Exercise requirements => Go through the listing below and state how many lines hold the word "notation", giving only the number.
====== Stored data ======
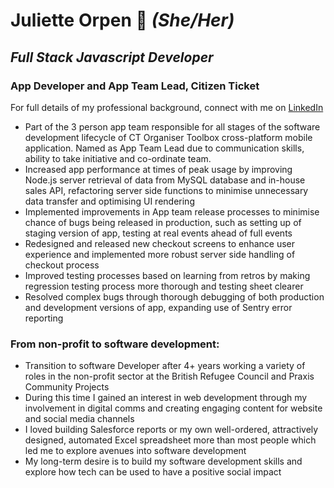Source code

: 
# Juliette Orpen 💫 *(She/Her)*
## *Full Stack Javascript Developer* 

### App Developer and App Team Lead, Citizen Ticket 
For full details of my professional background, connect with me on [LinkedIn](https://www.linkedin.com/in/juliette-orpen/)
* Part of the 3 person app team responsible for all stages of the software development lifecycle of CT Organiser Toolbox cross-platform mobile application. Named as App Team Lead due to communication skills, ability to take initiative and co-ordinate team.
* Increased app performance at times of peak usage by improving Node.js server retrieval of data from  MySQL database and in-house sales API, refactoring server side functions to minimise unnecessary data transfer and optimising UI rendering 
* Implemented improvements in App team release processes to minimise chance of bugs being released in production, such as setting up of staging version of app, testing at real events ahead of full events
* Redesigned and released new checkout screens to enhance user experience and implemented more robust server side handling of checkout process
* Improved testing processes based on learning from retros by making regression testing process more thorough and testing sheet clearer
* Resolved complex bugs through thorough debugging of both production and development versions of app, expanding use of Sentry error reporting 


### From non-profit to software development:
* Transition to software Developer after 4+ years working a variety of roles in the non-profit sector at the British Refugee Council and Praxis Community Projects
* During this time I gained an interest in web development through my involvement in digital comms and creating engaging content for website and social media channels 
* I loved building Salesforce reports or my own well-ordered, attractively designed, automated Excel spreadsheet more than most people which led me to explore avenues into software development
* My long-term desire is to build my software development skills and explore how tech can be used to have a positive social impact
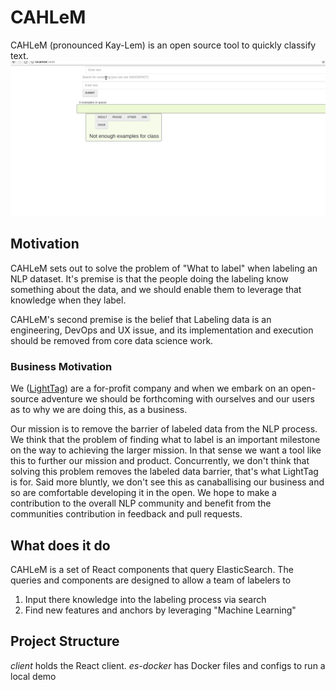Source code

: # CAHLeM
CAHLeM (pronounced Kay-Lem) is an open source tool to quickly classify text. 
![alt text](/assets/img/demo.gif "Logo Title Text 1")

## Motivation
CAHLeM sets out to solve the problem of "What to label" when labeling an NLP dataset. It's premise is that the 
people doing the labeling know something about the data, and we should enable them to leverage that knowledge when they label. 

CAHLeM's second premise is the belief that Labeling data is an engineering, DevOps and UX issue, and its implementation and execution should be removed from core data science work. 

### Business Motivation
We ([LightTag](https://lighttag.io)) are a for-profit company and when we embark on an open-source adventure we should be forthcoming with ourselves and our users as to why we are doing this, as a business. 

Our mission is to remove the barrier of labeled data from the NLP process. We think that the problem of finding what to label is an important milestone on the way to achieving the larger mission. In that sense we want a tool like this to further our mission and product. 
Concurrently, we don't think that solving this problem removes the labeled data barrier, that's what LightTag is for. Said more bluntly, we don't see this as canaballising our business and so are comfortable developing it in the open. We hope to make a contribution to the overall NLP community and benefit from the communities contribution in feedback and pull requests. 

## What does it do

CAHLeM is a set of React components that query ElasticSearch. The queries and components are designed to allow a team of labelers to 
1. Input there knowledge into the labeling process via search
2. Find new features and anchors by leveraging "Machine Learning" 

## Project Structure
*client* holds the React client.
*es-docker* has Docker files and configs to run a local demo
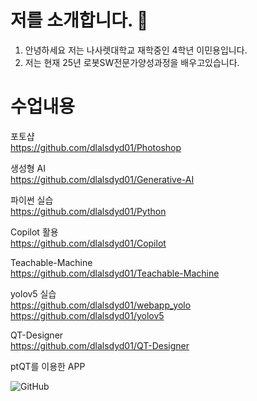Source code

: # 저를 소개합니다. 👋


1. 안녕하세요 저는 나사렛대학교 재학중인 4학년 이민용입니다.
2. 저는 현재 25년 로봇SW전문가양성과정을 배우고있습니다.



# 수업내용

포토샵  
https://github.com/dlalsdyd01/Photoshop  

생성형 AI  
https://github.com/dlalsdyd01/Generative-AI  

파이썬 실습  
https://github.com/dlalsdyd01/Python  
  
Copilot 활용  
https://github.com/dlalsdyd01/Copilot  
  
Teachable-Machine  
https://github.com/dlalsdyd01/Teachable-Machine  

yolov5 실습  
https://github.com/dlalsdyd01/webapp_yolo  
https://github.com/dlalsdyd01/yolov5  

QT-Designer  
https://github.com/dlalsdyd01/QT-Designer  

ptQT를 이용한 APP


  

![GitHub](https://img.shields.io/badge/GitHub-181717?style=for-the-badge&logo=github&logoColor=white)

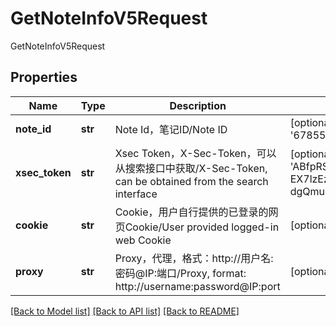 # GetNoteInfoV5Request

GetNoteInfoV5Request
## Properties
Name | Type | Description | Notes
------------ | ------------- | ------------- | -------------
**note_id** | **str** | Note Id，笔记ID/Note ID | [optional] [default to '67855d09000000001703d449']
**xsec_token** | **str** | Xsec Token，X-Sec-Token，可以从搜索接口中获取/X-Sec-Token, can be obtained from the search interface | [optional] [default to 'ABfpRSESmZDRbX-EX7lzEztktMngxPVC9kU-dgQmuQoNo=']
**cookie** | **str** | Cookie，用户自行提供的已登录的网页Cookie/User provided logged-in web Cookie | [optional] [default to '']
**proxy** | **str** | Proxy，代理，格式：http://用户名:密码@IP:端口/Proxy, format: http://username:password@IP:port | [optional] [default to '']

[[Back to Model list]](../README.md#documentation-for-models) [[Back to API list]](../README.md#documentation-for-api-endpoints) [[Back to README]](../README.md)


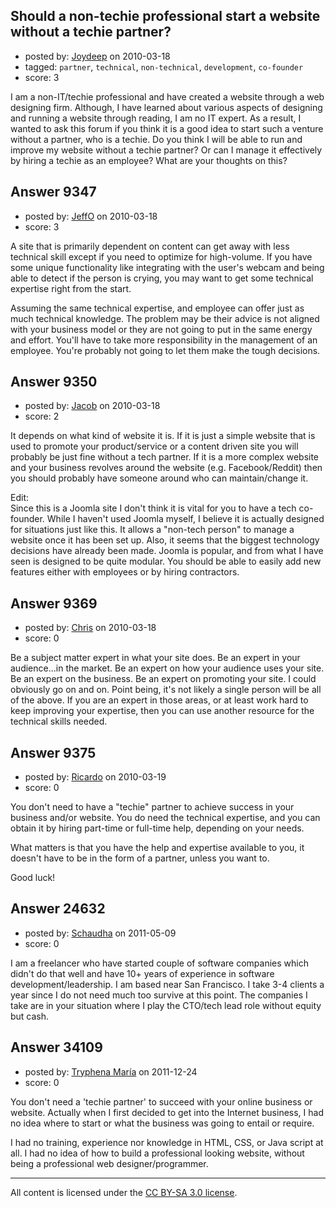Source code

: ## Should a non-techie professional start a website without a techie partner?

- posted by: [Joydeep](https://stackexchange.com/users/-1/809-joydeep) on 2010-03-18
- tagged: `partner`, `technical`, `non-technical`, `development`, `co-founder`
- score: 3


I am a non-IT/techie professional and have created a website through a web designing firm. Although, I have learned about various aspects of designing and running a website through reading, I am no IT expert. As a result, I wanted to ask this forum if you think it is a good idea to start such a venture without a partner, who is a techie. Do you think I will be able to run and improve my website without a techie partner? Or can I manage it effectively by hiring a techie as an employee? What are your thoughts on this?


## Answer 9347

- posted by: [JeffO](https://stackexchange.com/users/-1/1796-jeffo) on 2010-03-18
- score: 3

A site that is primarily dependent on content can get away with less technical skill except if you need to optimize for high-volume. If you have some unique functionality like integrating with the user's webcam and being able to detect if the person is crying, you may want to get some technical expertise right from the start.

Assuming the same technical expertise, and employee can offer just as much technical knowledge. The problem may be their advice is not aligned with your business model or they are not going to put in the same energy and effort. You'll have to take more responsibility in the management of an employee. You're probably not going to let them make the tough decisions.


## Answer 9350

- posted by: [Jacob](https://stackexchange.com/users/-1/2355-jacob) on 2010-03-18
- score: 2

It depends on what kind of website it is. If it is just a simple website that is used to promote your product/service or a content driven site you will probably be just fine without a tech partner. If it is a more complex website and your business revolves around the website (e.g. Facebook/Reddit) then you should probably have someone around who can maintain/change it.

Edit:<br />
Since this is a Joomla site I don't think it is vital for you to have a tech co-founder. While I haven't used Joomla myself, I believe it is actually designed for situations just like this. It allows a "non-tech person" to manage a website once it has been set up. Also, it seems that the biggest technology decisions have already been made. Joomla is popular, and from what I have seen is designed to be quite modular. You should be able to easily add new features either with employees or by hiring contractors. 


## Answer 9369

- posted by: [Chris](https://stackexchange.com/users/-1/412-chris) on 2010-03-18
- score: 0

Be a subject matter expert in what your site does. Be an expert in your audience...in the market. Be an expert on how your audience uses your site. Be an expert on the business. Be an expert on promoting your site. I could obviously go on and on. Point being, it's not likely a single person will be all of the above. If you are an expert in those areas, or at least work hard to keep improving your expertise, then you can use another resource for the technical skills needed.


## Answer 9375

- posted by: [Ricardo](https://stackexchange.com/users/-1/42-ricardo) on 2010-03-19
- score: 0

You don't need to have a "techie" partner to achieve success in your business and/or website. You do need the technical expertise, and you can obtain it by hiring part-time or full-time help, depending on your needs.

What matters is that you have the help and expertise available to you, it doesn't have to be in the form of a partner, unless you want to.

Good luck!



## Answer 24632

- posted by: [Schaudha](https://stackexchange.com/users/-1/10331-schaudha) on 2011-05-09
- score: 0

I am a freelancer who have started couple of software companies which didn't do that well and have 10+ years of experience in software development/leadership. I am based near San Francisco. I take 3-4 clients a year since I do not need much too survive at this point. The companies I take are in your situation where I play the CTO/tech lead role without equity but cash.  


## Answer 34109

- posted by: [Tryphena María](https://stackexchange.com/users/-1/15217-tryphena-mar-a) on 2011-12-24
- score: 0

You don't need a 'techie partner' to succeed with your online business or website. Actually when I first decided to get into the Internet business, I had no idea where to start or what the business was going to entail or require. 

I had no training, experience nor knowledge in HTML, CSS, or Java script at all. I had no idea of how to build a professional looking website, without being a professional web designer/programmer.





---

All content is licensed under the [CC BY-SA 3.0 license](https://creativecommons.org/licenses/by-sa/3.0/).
======
====== Stored data ======
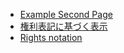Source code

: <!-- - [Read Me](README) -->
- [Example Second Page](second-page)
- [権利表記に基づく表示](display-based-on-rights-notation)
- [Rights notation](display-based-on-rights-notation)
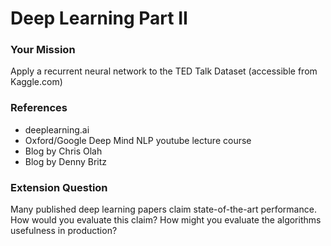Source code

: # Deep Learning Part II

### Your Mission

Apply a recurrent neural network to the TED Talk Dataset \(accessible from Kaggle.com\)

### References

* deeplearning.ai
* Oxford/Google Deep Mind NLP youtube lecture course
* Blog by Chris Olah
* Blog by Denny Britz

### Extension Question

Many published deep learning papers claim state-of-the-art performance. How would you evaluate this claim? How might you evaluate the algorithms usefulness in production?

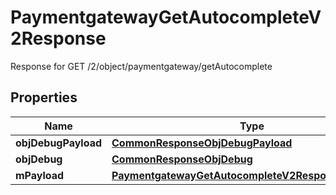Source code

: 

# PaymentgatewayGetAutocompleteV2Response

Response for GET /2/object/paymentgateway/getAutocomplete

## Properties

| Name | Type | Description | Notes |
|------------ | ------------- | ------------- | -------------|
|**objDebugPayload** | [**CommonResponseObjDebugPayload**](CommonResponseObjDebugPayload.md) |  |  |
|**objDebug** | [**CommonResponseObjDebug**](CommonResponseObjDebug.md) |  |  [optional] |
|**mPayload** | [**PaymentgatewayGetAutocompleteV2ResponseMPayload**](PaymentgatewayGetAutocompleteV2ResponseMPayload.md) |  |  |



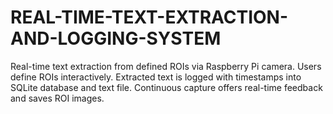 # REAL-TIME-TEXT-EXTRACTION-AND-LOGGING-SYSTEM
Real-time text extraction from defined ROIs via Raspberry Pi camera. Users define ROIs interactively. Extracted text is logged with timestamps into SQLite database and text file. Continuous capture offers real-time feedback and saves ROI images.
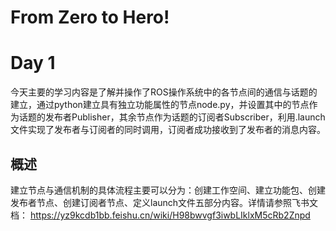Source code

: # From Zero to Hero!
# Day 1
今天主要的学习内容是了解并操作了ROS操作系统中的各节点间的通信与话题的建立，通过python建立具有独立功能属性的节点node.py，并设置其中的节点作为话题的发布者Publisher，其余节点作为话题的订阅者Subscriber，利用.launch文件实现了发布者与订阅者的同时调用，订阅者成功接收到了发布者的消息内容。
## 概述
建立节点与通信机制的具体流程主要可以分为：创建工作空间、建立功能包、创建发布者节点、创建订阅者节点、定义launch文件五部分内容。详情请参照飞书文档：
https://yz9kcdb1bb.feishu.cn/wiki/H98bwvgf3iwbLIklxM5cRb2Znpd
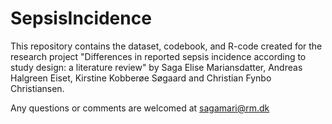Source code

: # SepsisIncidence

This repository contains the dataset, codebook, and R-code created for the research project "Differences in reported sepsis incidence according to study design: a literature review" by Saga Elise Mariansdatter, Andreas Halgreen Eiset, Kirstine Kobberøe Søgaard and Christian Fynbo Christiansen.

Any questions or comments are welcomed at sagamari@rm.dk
======
====== Stored data ======
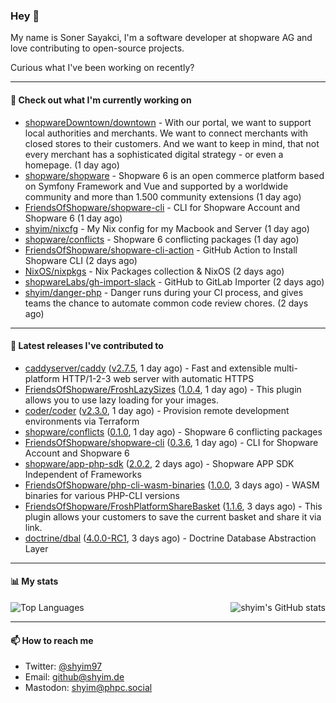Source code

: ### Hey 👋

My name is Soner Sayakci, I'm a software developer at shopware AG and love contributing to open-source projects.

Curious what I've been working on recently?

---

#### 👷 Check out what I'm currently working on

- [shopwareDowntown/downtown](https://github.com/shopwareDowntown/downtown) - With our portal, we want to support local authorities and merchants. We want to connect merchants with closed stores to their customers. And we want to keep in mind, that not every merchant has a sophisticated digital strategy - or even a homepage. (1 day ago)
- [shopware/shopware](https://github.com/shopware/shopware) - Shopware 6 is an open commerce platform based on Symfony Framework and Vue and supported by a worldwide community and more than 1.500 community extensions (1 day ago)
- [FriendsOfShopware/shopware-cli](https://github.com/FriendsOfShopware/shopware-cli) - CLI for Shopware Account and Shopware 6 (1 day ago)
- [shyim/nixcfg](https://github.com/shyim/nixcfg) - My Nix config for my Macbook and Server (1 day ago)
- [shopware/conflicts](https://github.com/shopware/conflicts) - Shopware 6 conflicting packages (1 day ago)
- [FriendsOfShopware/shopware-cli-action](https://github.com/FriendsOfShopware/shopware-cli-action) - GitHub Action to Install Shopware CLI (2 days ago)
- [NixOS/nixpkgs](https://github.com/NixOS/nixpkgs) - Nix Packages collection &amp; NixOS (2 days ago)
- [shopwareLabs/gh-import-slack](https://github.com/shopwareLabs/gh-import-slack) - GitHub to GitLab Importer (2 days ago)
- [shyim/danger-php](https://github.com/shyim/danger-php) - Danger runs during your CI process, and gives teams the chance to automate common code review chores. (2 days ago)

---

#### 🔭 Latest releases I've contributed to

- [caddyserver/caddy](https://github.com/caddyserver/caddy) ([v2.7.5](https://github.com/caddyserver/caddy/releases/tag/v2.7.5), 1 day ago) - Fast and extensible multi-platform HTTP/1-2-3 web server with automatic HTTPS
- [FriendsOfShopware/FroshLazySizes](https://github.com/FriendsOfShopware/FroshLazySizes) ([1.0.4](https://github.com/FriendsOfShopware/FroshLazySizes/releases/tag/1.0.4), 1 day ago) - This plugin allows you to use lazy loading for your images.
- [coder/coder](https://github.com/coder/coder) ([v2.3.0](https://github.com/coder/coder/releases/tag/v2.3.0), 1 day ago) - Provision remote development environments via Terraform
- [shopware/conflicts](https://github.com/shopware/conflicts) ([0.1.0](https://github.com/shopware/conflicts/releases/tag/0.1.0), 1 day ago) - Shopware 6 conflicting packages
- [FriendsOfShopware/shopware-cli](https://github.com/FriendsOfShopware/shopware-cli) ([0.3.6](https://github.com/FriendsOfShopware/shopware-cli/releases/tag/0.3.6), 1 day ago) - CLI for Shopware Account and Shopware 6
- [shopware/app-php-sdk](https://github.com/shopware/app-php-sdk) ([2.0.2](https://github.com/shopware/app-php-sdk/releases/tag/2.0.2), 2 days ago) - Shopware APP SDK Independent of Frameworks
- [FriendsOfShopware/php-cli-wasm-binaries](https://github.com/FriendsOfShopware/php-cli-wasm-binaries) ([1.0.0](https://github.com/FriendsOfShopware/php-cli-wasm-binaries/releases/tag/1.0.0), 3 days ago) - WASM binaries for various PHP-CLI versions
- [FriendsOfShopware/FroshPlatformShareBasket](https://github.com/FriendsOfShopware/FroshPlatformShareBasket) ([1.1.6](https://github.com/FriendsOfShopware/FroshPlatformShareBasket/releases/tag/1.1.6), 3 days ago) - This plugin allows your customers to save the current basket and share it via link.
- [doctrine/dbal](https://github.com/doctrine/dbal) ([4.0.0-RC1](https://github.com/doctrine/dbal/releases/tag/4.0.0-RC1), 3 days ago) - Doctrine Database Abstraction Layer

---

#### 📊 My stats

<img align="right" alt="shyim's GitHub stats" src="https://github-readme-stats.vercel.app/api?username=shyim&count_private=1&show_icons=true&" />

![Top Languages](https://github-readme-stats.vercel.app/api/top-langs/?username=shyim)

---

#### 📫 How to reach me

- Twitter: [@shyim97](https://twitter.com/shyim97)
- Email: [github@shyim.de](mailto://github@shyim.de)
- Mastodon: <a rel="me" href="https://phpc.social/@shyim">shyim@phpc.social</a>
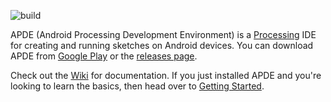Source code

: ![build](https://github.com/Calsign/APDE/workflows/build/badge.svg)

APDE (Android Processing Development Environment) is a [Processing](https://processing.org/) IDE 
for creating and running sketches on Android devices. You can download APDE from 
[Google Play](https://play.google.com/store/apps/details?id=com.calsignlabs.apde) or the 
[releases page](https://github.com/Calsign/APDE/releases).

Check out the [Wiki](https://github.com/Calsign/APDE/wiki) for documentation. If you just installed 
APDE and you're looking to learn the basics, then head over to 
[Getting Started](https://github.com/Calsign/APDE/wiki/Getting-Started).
======
Written reply => 2